● YOUR GOAL:
In the listing below, find the line with "optimisation performance :**" and the line with "- Intégration calendriers médicaux". Repeat those two lines and all lines between them exactly.

● DATA FOR THIS TASK:
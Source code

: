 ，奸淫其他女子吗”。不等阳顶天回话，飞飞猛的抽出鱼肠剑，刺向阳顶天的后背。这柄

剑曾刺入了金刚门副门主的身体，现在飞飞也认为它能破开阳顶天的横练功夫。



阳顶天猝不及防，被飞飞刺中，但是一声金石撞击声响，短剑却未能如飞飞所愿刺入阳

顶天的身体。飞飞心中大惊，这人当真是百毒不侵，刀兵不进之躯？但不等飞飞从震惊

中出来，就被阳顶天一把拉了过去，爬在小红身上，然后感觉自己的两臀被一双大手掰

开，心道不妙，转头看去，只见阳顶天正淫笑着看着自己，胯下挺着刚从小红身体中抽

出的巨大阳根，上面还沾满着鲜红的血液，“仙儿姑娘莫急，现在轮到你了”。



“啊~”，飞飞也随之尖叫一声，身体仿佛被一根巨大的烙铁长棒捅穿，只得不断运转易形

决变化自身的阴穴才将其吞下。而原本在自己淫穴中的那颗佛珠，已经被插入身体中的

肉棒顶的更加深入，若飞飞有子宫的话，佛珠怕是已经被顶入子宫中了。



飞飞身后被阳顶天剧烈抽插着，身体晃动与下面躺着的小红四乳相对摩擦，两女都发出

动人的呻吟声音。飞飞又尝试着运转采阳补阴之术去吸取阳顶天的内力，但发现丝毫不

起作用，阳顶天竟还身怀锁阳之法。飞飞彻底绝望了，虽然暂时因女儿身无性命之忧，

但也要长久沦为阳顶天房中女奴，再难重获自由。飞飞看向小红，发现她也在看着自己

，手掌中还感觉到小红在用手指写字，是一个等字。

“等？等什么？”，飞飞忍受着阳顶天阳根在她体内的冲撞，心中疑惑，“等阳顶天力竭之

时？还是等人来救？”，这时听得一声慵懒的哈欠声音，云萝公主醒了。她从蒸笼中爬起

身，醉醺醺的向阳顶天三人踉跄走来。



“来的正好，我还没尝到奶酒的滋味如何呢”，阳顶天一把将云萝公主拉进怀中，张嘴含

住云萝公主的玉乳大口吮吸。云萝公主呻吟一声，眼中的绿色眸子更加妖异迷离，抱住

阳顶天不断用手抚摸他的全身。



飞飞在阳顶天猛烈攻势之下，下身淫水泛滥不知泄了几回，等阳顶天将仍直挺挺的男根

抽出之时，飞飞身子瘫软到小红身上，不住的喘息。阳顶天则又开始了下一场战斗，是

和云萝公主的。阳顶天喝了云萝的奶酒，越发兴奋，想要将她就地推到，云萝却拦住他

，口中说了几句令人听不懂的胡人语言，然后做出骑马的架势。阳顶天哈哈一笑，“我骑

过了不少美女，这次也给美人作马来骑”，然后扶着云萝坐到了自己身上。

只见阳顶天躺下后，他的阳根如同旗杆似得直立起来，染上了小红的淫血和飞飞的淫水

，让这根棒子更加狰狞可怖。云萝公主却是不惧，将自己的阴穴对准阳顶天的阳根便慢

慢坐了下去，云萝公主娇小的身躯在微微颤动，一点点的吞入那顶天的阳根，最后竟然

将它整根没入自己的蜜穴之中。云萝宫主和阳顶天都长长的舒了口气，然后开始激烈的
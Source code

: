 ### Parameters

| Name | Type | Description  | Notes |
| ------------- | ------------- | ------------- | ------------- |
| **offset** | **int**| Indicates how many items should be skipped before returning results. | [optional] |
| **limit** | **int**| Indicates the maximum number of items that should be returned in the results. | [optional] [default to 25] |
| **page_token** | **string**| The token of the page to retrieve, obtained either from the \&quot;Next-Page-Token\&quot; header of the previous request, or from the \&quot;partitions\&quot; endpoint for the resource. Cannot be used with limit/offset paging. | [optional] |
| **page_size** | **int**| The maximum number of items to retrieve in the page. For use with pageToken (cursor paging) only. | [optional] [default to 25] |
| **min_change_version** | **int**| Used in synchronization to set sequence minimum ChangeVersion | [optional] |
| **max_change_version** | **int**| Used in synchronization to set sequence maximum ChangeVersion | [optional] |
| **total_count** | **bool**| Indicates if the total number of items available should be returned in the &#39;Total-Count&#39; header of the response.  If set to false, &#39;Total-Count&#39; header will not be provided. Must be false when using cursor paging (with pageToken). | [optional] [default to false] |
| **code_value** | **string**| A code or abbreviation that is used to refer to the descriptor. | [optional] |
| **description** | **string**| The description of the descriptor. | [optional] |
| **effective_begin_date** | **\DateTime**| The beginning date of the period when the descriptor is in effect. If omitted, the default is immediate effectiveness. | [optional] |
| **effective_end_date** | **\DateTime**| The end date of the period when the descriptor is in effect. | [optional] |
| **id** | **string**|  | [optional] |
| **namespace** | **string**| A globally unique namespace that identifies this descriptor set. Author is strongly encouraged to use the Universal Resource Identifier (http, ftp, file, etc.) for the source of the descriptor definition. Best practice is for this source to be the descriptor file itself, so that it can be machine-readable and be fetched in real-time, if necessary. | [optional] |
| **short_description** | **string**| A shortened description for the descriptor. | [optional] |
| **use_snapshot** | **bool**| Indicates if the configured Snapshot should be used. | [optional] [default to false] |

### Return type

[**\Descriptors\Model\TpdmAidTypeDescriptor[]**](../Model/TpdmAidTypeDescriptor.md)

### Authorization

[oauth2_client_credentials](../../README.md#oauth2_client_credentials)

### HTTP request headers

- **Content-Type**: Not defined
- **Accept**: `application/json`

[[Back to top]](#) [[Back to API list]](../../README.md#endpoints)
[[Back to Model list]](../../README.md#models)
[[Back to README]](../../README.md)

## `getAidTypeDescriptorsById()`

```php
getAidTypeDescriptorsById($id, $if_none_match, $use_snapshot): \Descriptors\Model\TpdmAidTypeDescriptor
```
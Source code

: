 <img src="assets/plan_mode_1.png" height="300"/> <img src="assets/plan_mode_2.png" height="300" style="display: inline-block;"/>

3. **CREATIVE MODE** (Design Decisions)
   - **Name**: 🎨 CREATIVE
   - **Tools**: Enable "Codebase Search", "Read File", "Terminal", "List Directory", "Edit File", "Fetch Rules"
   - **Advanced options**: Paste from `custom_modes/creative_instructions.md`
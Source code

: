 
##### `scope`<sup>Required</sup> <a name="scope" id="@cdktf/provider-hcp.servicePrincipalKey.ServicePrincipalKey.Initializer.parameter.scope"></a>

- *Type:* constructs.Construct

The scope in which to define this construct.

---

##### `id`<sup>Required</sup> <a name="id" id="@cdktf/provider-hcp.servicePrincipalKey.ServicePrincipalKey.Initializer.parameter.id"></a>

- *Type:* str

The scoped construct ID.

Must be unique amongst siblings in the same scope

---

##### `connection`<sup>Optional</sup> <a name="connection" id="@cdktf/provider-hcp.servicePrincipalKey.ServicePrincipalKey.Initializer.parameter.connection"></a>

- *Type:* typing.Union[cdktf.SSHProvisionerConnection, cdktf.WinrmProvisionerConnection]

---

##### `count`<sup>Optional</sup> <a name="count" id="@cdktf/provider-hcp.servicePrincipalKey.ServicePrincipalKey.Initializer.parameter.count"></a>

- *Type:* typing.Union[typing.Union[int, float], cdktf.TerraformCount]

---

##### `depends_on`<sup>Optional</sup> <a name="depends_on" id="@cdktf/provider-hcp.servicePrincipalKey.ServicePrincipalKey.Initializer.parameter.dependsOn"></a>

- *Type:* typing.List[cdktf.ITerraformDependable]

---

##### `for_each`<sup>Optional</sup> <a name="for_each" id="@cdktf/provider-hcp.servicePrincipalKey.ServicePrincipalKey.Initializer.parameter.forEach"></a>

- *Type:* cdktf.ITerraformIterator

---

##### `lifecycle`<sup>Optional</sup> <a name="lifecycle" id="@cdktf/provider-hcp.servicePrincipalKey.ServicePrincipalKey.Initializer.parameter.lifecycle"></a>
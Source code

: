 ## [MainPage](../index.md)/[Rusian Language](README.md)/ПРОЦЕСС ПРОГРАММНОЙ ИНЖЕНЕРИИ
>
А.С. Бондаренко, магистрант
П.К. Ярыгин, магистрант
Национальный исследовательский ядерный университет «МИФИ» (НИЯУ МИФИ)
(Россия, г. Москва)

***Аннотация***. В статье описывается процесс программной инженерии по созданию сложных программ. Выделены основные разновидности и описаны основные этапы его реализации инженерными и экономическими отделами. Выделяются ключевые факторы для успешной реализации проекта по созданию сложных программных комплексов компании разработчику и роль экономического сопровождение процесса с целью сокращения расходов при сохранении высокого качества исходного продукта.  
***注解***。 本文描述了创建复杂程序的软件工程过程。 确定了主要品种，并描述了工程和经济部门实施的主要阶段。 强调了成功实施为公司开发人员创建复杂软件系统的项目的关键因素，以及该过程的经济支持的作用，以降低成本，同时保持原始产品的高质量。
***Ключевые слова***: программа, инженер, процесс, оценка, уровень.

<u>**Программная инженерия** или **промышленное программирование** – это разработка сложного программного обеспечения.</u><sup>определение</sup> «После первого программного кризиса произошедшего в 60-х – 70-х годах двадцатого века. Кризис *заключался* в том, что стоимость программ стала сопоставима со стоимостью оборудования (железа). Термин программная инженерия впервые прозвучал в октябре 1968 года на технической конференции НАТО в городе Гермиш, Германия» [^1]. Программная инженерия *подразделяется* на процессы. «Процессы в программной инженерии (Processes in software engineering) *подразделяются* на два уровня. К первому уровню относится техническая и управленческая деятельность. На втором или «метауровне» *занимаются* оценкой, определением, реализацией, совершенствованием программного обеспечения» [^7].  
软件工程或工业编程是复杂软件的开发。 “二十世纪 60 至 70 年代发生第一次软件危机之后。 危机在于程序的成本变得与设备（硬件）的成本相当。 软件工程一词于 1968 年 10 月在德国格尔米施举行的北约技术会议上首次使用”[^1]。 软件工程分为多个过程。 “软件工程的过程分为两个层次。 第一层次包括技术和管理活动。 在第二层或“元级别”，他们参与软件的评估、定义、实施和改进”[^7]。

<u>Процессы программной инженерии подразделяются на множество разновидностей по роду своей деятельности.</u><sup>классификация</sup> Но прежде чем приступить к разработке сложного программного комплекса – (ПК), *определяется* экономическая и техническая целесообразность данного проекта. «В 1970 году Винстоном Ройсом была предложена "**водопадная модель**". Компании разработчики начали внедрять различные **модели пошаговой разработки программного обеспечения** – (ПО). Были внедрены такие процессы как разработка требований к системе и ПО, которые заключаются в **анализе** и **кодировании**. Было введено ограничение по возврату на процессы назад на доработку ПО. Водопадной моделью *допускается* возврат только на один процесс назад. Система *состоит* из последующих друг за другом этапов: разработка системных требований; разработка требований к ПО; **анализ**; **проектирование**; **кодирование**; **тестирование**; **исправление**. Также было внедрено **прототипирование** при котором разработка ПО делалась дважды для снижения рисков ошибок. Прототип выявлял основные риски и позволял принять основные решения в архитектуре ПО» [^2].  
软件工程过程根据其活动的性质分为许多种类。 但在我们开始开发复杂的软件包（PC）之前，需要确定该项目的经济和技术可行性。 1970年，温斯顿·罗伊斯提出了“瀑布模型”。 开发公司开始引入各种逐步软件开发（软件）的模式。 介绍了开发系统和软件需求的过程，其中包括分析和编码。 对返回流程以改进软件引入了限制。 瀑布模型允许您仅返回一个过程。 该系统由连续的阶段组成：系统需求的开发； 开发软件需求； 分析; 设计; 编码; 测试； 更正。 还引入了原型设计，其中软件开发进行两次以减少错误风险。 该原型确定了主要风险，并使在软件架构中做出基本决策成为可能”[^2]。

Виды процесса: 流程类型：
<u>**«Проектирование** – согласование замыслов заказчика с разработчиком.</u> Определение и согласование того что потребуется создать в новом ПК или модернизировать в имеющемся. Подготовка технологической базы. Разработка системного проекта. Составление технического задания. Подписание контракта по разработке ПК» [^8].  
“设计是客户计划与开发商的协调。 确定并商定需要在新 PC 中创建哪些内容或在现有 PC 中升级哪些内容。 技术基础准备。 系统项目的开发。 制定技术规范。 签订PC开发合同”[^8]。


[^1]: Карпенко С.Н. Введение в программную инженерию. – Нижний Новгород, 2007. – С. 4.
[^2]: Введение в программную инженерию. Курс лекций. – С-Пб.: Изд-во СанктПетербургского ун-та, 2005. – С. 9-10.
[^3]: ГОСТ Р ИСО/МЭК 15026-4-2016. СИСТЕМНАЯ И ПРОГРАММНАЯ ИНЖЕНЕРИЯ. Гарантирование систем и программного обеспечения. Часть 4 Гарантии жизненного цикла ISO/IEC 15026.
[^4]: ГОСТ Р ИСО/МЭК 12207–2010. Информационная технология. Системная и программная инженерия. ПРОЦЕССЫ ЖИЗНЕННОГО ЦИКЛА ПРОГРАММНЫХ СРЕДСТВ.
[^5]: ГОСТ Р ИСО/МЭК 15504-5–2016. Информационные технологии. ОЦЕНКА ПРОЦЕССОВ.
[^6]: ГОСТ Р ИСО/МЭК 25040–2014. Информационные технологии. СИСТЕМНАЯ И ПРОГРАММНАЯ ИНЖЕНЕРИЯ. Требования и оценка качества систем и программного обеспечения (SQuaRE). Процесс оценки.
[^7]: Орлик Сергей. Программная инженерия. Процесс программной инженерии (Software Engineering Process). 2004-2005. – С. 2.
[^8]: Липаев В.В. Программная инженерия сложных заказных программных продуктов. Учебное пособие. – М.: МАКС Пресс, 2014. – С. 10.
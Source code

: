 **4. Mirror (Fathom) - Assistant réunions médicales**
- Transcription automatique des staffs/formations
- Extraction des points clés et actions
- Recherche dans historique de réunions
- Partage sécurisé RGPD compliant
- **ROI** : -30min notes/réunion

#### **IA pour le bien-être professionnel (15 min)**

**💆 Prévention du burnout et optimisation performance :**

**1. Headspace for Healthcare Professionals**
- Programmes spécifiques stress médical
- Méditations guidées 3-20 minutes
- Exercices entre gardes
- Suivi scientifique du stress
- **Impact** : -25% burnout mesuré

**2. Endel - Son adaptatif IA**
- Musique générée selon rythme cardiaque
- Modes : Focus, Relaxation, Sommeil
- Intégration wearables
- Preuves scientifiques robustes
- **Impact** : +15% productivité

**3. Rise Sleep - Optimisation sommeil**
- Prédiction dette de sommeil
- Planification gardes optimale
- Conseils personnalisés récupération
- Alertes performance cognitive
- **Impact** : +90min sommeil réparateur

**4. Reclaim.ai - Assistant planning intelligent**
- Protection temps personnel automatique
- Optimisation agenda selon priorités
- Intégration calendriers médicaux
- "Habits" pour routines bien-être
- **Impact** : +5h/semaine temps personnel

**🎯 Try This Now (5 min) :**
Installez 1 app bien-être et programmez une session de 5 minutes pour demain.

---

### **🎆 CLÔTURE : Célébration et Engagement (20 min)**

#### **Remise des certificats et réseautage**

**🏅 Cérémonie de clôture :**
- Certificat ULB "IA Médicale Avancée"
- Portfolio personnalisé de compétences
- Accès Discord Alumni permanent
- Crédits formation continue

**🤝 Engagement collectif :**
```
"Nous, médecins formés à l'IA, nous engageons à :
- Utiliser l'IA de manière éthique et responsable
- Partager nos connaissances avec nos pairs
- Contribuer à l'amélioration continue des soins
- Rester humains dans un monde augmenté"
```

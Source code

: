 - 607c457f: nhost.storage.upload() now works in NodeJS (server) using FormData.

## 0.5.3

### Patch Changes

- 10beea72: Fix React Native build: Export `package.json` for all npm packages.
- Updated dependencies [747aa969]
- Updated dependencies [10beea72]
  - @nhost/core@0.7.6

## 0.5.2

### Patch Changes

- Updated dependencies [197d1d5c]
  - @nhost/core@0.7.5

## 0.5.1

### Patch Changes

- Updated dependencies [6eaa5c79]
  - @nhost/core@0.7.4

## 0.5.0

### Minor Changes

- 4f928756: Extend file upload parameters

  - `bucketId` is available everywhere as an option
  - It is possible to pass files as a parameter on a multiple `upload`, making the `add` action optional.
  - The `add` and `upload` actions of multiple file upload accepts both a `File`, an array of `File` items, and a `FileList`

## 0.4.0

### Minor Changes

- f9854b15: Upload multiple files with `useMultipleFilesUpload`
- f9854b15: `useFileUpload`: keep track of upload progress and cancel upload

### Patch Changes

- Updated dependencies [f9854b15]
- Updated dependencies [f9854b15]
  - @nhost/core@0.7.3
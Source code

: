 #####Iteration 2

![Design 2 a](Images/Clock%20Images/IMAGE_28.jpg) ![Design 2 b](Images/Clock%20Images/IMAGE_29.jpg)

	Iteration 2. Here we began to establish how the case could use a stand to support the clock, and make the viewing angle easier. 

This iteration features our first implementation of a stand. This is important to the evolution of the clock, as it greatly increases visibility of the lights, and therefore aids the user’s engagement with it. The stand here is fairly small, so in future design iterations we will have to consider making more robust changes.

● EXERCISE RESULT:
**💆 Prévention du burnout et optimisation performance :**

**1. Headspace for Healthcare Professionals**
- Programmes spécifiques stress médical
- Méditations guidées 3-20 minutes
- Exercices entre gardes
- Suivi scientifique du stress
- **Impact** : -25% burnout mesuré

**2. Endel - Son adaptatif IA**
- Musique générée selon rythme cardiaque
- Modes : Focus, Relaxation, Sommeil
- Intégration wearables
- Preuves scientifiques robustes
- **Impact** : +15% productivité

**3. Rise Sleep - Optimisation sommeil**
- Prédiction dette de sommeil
- Planification gardes optimale
- Conseils personnalisés récupération
- Alertes performance cognitive
- **Impact** : +90min sommeil réparateur

**4. Reclaim.ai - Assistant planning intelligent**
- Protection temps personnel automatique
- Optimisation agenda selon priorités
- Intégration calendriers médicaux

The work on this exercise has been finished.